I made the mistake for many years of keeping all of my ideas in my head. Most of those ideas I lost, for I treated them like mental musings, not taking them seriously enough to write them down. There is something powerful about writing things down that moves us to action. I feel a sense of accountability when I look down in my planner and see my to-do list, much more than if I was simply ruminating on what to do.
I have shared over the years the various ways I keep track of ideas, thoughts, dreams, plans, and lists. The best way I have ever found is to use a spiral-bound notebook. Number each page. Make the first page an index. Use your notebook by filling it with birthday ideas, holiday lists, menu plans, vacation packing lists, goals for your home, anything and everything. Then after you have filled a page, go back to the index (table of contents) and write the page number and topic next to it. This keeps all your ideas accessible and organized. I have piles of notebooks from the past five years that I can open to see all the topics and ideas that fill that particular notebook. It’s the perfect place for a “brain dump”, a way of clearing all the anxious thoughts that our brain keeps repeating to us so that we don’t forget. Once you get everything out of your brain and onto paper, peace shows up. Then you can decide what is important and what actually isn’t. My friends and I encourage each other in this practice when we see each other overwhelmed.
Yesterday I went to Staples and bought some fresh index cards. I have used notecards for years for my children’s daily chores and to-dos. It’s been simple, doable, and not a “system” to keep up with. I have read a few articles recently on how writers use notecards as a means to record ideas that come to them, or for quotations from books they are reading, or for capturing a word picture that they want to remember. One idea per notecard. I have stored my writing ideas in my Notes app, but the problem is that I rarely go back to see what is saved. I am someone who functions best with tangible, sensory objects. Paper planners. Pens. Notebooks. So I am going to start collecting my writing ideas on notecards instead of in apps, storing them with dividers in a shoebox-sized container. If you are interested in this index card idea, I found this to be a helpful post.

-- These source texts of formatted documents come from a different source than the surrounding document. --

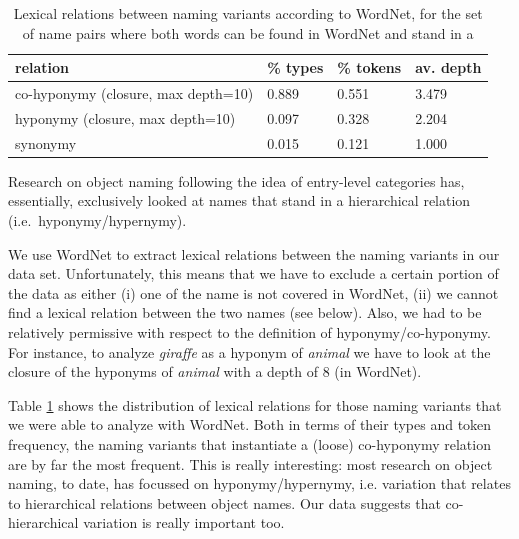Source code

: \documentclass[11pt,a4paper]{article}
\begin{document}
\begin{table}
\small
\begin{tabular}{llll}
\toprule
        relation & \% types & \% tokens & av. depth \\
\midrule
 co-hyponymy (closure, max depth=10) &  0.889 &  0.551 &       3.479 \\
    hyponymy (closure, max depth=10) &  0.097 &  0.328 &       2.204 \\
        synonymy &  0.015 &  0.121 &       1.000 \\
\bottomrule
\end{tabular}
\caption{Lexical relations between naming variants according to WordNet, for the set of name pairs where both words can be found in WordNet and stand in a }
\label{tab:rel}
\end{table}


Research on object naming following the idea of entry-level categories has, essentially, exclusively looked at names that stand in a hierarchical relation (i.e.\ hyponymy/hypernymy).

We use WordNet to extract lexical relations between the naming variants in our data set.
Unfortunately, this means that we have to exclude a certain portion of the data as either (i) one of the name is not covered in WordNet, (ii) we cannot find a lexical relation between the two names (see below). Also, we had to be relatively permissive with respect to the definition of hyponymy/co-hyponymy. 
For instance, to analyze \textit{giraffe} as a hyponym of \textit{animal} we have to look at the closure of the hyponyms of \textit{animal} with a depth of 8 (in WordNet).


Table \ref{tab:rel} shows the distribution of lexical relations for those naming variants that we were able to analyze with WordNet.
Both in terms of their types and token frequency, the naming variants that instantiate a (loose) co-hyponymy relation are by far the most frequent.
This is really interesting: most research on object naming, to date, has focussed on hyponymy/hypernymy, i.e. variation that relates to hierarchical relations between object names.
Our data suggests that co-hierarchical variation is really important too.
\end{document}

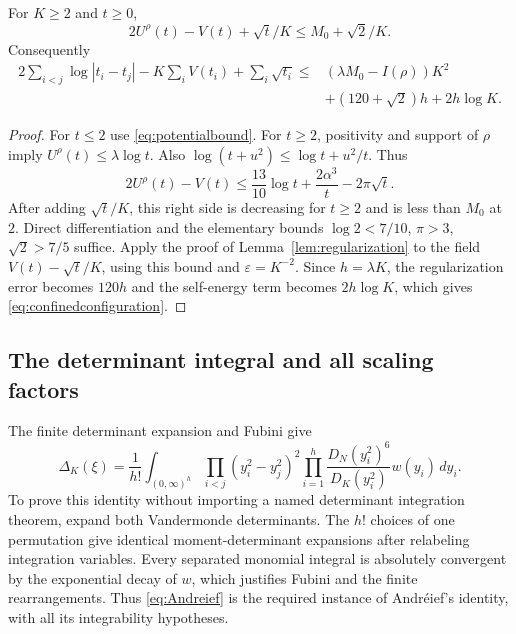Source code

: \begin{lemma}
\label{lem:confinement}
For $K\ge2$ and $t\ge0$,
\[
 2U^\rho(t)-V(t)+\sqrt t/K\le M_0+\sqrt2/K.
\]
Consequently
\begin{equation}\label{eq:confinedconfiguration}
\begin{split}
 2\sum_{i<j}\log|t_i-t_j|-K\sum_iV(t_i)+\sum_i\sqrt{t_i}
 \le{}&(\lambda M_0-I(\rho))K^2\\
 &+(120+\sqrt2)h+2h\log K.
\end{split}
\end{equation}
\end{lemma}
\begin{proof}
For $t\le2$ use \eqref{eq:potentialbound}. For $t\ge2$, positivity and
support of $\rho$ imply $U^\rho(t)\le\lambda\log t$. Also
$\log(t+u^2)\le\log t+u^2/t$. Thus
\begin{equation}\label{eq:fieldtail}
 2U^\rho(t)-V(t)
 \le\frac{13}{10}\log t+\frac{2\alpha^3}{t}-2\pi\sqrt t.
\end{equation}
After adding $\sqrt t/K$, this right side is decreasing for $t\ge2$
and is less than $M_0$ at $2$. Direct differentiation and the elementary
bounds $\log2<7/10$, $\pi>3$, $\sqrt2>7/5$ suffice. Apply the proof of
Lemma~\ref{lem:regularization} to the field $V(t)-\sqrt t/K$, using
this bound and $\varepsilon=K^{-2}$. Since $h=\lambda K$, the
regularization error becomes $120h$ and the self-energy term becomes
$2h\log K$, which gives \eqref{eq:confinedconfiguration}.
\end{proof}

\subsection{The determinant integral and all scaling factors}
The finite determinant expansion and Fubini give
\begin{equation}\label{eq:Andreief}
 \Delta_K(\xi)=\frac1{h!}\int_{(0,\infty)^h}
 \prod_{i<j}(y_i^2-y_j^2)^2
 \prod_{i=1}^h\frac{D_N(y_i^2)^6}{D_K(y_i^2)}w(y_i)\,dy_i.
\end{equation}
To prove this identity without importing a named determinant integration
theorem, expand both Vandermonde determinants. The $h!$ choices of one
permutation give identical moment-determinant expansions after relabeling
integration variables. Every separated monomial integral is absolutely
convergent by the exponential decay of $w$, which justifies Fubini and
the finite rearrangements. Thus \eqref{eq:Andreief} is the required
instance of Andr\'eief's identity, with all its integrability hypotheses.

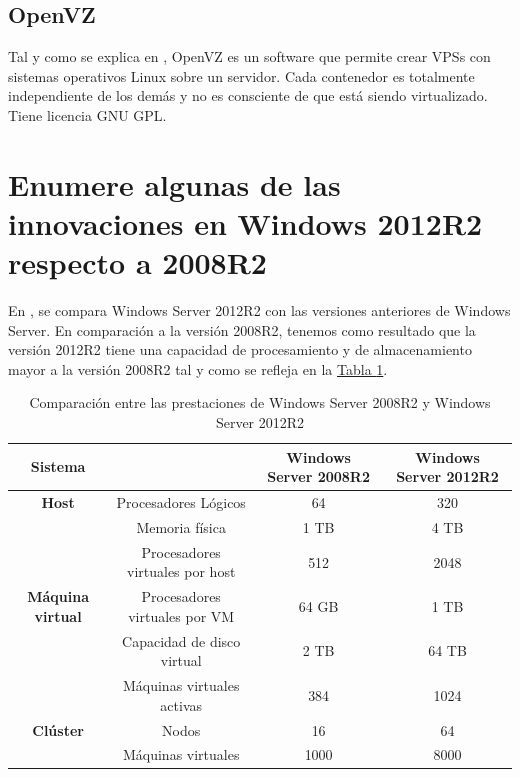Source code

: \documentclass[10pt,a4paper,spanish]{article}
\numberwithin{equation}{section} %
\numberwithin{figure}{section} %
\numberwithin{table}{section} %
\begin{document}
\subsection{OpenVZ}
Tal y como se explica en \cite{openvz}, OpenVZ es un software que permite crear VPSs con sistemas operativos Linux sobre un servidor. Cada contenedor es totalmente independiente de los demás y no es consciente de que está siendo virtualizado. Tiene licencia GNU GPL.

\section{Enumere algunas de las innovaciones en Windows 2012R2 respecto a 2008R2}
En \cite{comws2012}, se compara Windows Server 2012R2 con las versiones anteriores de Windows Server. En comparación a la versión 2008R2, tenemos como resultado que la versión 2012R2 tiene una capacidad de procesamiento y de almacenamiento mayor a la versión 2008R2 tal y como se refleja en la \hyperref[prest]{Tabla \ref*{prest}}.

\begin{table}[!h]
\begin{tabular}{c | c | c | c}
Sistema & & Windows Server 2008R2 & Windows Server 2012R2 \\
\hline
\textbf{Host} & Procesadores Lógicos & 64 & 320 \\
& Memoria física & 1 TB & 4 TB \\
& Procesadores virtuales por host & 512 & 2048 \\
\hline
\textbf{Máquina virtual} & Procesadores virtuales por VM & 64 GB & 1 TB \\
& Capacidad de disco virtual & 2 TB & 64 TB \\
& Máquinas virtuales activas & 384 & 1024 \\
\hline
\textbf{Clúster} & Nodos & 16 & 64 \\
& Máquinas virtuales & 1000 & 8000 \\
\end{tabular}
\caption{Comparación entre las prestaciones de Windows Server 2008R2 y Windows Server 2012R2}
\label{prest}
\end{table}
\end{document}
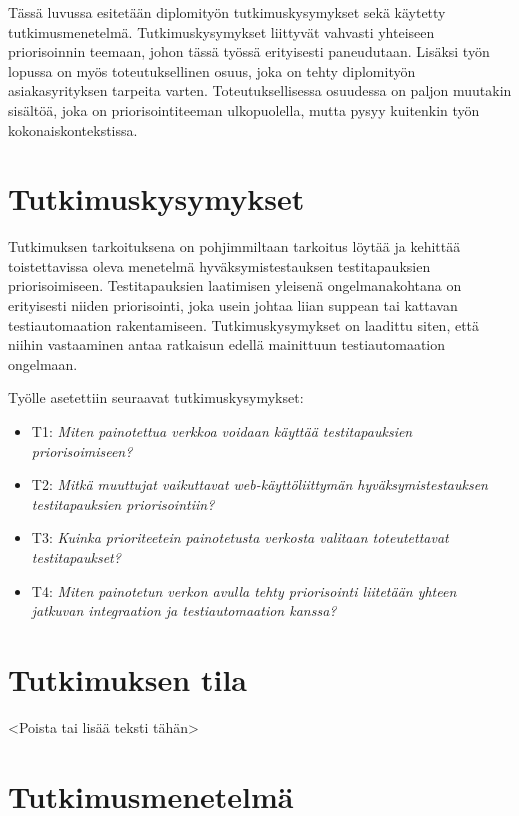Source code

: Tässä luvussa esitetään diplomityön tutkimuskysymykset sekä käytetty tutkimusmenetelmä.
Tutkimuskysymykset liittyvät vahvasti yhteiseen priorisoinnin teemaan, johon tässä työssä erityisesti paneudutaan.
Lisäksi työn lopussa on myös toteutuksellinen osuus, joka on tehty diplomityön asiakasyrityksen tarpeita varten.
Toteutuksellisessa osuudessa on paljon muutakin sisältöä, joka on priorisointiteeman ulkopuolella, mutta pysyy kuitenkin työn kokonaiskontekstissa.

\section{Tutkimuskysymykset}

Tutkimuksen tarkoituksena on pohjimmiltaan tarkoitus löytää ja kehittää toistettavissa oleva menetelmä hyväksymistestauksen testitapauksien priorisoimiseen.
Testitapauksien laatimisen yleisenä ongelmanakohtana on erityisesti niiden priorisointi, joka usein johtaa liian suppean tai kattavan testiautomaation rakentamiseen.
Tutkimuskysymykset on laadittu siten, että niihin vastaaminen antaa ratkaisun edellä mainittuun testiautomaation ongelmaan.

Työlle asetettiin seuraavat tutkimuskysymykset:
\begin{itemize}
	\item T1: \emph{Miten painotettua verkkoa voidaan käyttää testitapauksien priorisoimiseen?}
  \item T2: \emph{Mitkä muuttujat vaikuttavat web-käyttöliittymän hyväksymistestauksen testitapauksien priorisointiin?}
  \item T3: \emph{Kuinka prioriteetein painotetusta verkosta valitaan toteutettavat testitapaukset?}
  \item T4: \emph{Miten painotetun verkon avulla tehty priorisointi liitetään yhteen jatkuvan integraation ja testiautomaation kanssa?}
\end{itemize}

\section{Tutkimuksen tila}

<Poista tai lisää teksti tähän>

\section{Tutkimusmenetelmä}

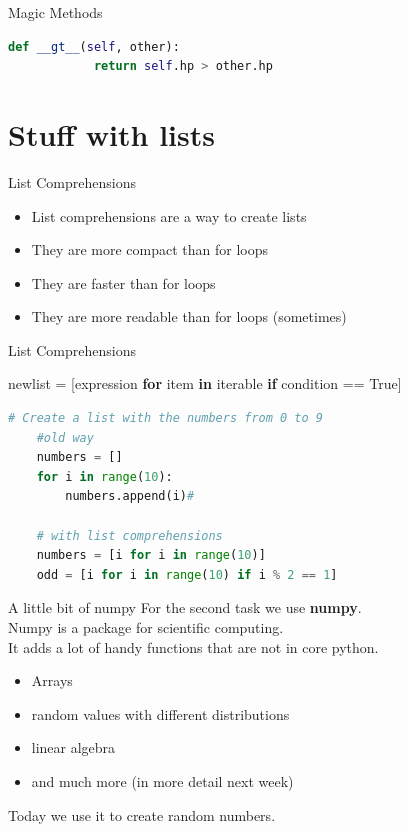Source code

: \documentclass{beamer}
\begin{document}
\begin{frame}[fragile]{Magic Methods}
    \begin{lstlisting}[language=Python]
        def __gt__(self, other):
            return self.hp > other.hp
    \end{lstlisting}
        
    \end{frame}


\section{Stuff with lists}

\begin{frame}{List Comprehensions}
    \begin{itemize}
        \item List comprehensions are a way to create lists
        \item They are more compact than for loops
        \item They are faster than for loops
        \item They are more readable than for loops (sometimes)
    \end{itemize}
\end{frame}

\begin{frame}[fragile]{List Comprehensions}

    newlist = [expression \textbf{for} item \textbf{in} iterable \textbf{if} condition == True]
    \begin{lstlisting}[language=Python]
    # Create a list with the numbers from 0 to 9
    #old way
    numbers = []
    for i in range(10):
        numbers.append(i)#

    # with list comprehensions
    numbers = [i for i in range(10)]
    odd = [i for i in range(10) if i % 2 == 1]
    \end{lstlisting}
\end{frame}

\begin{frame}{A little bit of numpy}
    For the second task we use \textbf{numpy}.\\
    Numpy is a package for scientific computing.\\\pause
    It adds a lot of handy functions that are not in core python.\\\pause
    \begin{itemize}
        \item Arrays
        \item random values with different distributions
        \item linear algebra
        \item and much more (in more detail next week)
    \end{itemize}
    Today we use it to create random numbers.
\end{frame}
\end{document}
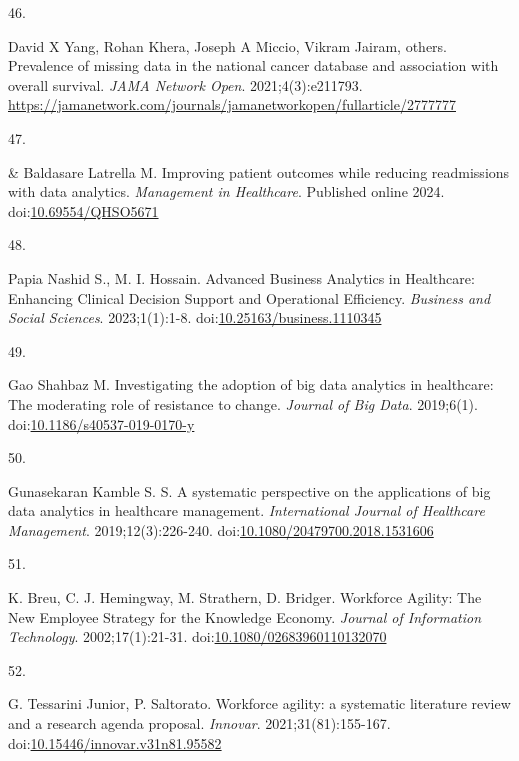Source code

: \documentclass[
  american,
  11pt,
  letterpaper,
  oneside  ,captions=tableheading
]{scrartcl}
\newlength{\cslhangindent}
\newlength{\csllabelwidth}
\newenvironment{CSLReferences}[2] %
 {\begin{list}{}{%
  \setlength{\itemindent}{0pt}
  \setlength{\leftmargin}{0pt}
  \setlength{\parsep}{0pt}
  \ifodd #1
   \setlength{\leftmargin}{\cslhangindent}
   \setlength{\itemindent}{-1\cslhangindent}
  \fi
  \setlength{\itemsep}{#2\baselineskip}}}
 {\end{list}}
\newcommand{\CSLLeftMargin}[1]{\parbox[t]{\csllabelwidth}{\strut#1\strut}}
\newcommand{\CSLRightInline}[1]{\parbox[t]{\linewidth - \csllabelwidth}{\strut#1\strut}}
\begin{document}
\begin{CSLReferences}{0}{1}
\CSLLeftMargin{46. }%
\CSLRightInline{David X Yang, Rohan Khera, Joseph A Miccio, Vikram
Jairam, others. {Prevalence of missing data in the national cancer
database and association with overall survival}. \emph{JAMA Network
Open}. 2021;4(3):e211793.
\url{https://jamanetwork.com/journals/jamanetworkopen/fullarticle/2777777}}

\CSLLeftMargin{47. }%
\CSLRightInline{\& Baldasare Latrella M. {Improving patient outcomes
while reducing readmissions with data analytics}. \emph{Management in
Healthcare}. Published online 2024.
doi:\href{https://doi.org/10.69554/QHSO5671}{10.69554/QHSO5671}}

\CSLLeftMargin{48. }%
\CSLRightInline{Papia Nashid S., M. I. Hossain. {Advanced Business
Analytics in Healthcare: Enhancing Clinical Decision Support and
Operational Efficiency}. \emph{Business and Social Sciences}.
2023;1(1):1-8.
doi:\href{https://doi.org/10.25163/business.1110345}{10.25163/business.1110345}}

\CSLLeftMargin{49. }%
\CSLRightInline{Gao Shahbaz M. {Investigating the adoption of big data
analytics in healthcare: The moderating role of resistance to change}.
\emph{Journal of Big Data}. 2019;6(1).
doi:\href{https://doi.org/10.1186/s40537-019-0170-y}{10.1186/s40537-019-0170-y}}

\CSLLeftMargin{50. }%
\CSLRightInline{Gunasekaran Kamble S. S. {A systematic perspective on
the applications of big data analytics in healthcare management}.
\emph{International Journal of Healthcare Management}.
2019;12(3):226-240.
doi:\href{https://doi.org/10.1080/20479700.2018.1531606}{10.1080/20479700.2018.1531606}}

\CSLLeftMargin{51. }%
\CSLRightInline{K. Breu, C. J. Hemingway, M. Strathern, D. Bridger.
{Workforce Agility: The New Employee Strategy for the Knowledge
Economy}. \emph{Journal of Information Technology}. 2002;17(1):21-31.
doi:\href{https://doi.org/10.1080/02683960110132070}{10.1080/02683960110132070}}

\CSLLeftMargin{52. }%
\CSLRightInline{G. Tessarini Junior, P. Saltorato. {Workforce agility: a
systematic literature review and a research agenda proposal}.
\emph{Innovar}. 2021;31(81):155-167.
doi:\href{https://doi.org/10.15446/innovar.v31n81.95582}{10.15446/innovar.v31n81.95582}}


\end{CSLReferences}
\end{document}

I use sticky notes in my Simplified Planner as a way to capture quick lists, especially for the grocery store or for naming what errands I need to run while I am out. I begin the day by writing out my to-do list in my planner while also checking my schedule. Then I use a temporary sticky note on the calendar page if it’s a day that I will be out and about. Using the sticky notes lets me grab the list and go, leaving my planner behind. Sometimes I’ll write things that I want a child to do on a sticky note and ask them to carry it with them until completion. I’ll use stickies as bookmarks, or temporary placeholders in my children’s textbooks/workbooks, and as a way of flagging a quotation that I want to write down.
As my routine shifts in the next few weeks with my children’s school year coming to an end, I will begin to make space for some planning some home projects over the summer. Summer is the perfect time to cull our spaces of extraneous stuff and reimagine how our rooms can be used. I want to use a page in my notebook to jot down repairs that need to be made. Another page can be a to-do list for managing our garage space better. I can brainstorm paint colors for our entryway, make a list of furniture I would like to find on Facebook Marketplace, and a gardening plan. A notebook can be a gold mine of ideas for us to reference when we don’t know where to begin in our homes. You can have one spiral notebook fully dedicated to all things home! Ideas come to all of us all of the time, and we lose them or forget them or have them organized in too many places. You can even print the photos off of Pinterest or Instagram that inspire you and use double-sided tape to add them in your notebook.
But the main thing is: keep it simple. If we turn this into some sort of creative bullet journal or scrapbook, then we won’t do it. All you need is a notebook and a pen and an index page. Use notecards and sticky notes for quick captures. The point is to get all of these ideas out of our brains and onto paper, which frees our minds for more creative generation. Our brains get maxed out by trying to be a chronic reminder system but when we set them free, we feel better and move forward with what matters to us!